The PinPointe™ FootLaser™ and the delivery accessories that are used with them are intended for use in surgical procedures involving open, laparoscopic and endoscopic ablation, vaporization, excision, incision, and coagulation of soft tissue in the medical specialties of general and cosmetic dentistry, otolaryngology/ENT surgery, and dermatology & plastic surgery including intraoral soft tissue dental surgery, oral maxillo-facial and cosmetic surgery, general surgery, E.N.T. surgery, podiatry, and dermatology and plastic surgery.
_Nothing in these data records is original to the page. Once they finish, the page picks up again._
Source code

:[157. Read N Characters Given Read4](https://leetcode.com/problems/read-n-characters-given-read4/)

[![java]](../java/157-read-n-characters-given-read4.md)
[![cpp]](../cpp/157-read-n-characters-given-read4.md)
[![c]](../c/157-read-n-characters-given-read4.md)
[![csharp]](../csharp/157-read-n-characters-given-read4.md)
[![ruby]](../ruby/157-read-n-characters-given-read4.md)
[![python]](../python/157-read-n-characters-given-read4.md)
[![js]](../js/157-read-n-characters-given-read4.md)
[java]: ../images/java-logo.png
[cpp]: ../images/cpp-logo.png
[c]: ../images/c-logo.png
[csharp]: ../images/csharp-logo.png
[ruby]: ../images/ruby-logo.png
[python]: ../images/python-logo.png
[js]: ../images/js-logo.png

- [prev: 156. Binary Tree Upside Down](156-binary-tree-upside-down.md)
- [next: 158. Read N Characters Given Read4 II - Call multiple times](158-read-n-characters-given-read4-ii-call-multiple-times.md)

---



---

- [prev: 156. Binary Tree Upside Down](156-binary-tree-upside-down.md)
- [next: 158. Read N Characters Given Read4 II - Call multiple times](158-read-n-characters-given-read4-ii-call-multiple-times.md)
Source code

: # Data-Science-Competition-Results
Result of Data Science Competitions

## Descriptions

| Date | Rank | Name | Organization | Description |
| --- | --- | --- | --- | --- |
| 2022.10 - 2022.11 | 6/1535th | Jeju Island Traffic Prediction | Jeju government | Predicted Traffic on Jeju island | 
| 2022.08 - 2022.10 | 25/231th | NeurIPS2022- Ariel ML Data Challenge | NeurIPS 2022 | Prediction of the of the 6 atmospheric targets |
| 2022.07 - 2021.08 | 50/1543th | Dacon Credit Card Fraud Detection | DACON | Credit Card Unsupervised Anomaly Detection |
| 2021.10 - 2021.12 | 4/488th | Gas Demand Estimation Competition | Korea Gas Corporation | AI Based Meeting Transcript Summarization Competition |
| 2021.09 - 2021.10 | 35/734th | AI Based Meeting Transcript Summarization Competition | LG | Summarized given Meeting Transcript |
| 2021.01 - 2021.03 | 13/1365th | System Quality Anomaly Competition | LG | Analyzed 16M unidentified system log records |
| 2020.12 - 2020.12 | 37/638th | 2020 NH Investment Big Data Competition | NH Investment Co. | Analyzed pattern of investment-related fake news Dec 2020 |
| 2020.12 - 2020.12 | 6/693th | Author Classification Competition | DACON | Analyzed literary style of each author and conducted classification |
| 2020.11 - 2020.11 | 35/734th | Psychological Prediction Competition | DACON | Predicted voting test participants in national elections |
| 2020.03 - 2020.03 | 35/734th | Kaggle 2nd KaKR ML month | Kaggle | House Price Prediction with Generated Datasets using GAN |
Podiatry (ablation, vaporization, incision, excision, and coagulation of soft tissue) including:

• Matrixectomy
• Periungual and subungual warts
• Plantar warts
• Radical nail excision
• Neuromas

The PinPointe™ FootLaser™ is indicated for use for the temporary increase of clear nail in patients with onychomycosis (e.g., dermatophytes Trichophyton rubrum and T. mentagrophytes, and/or yeasts Candida albicans, etc.).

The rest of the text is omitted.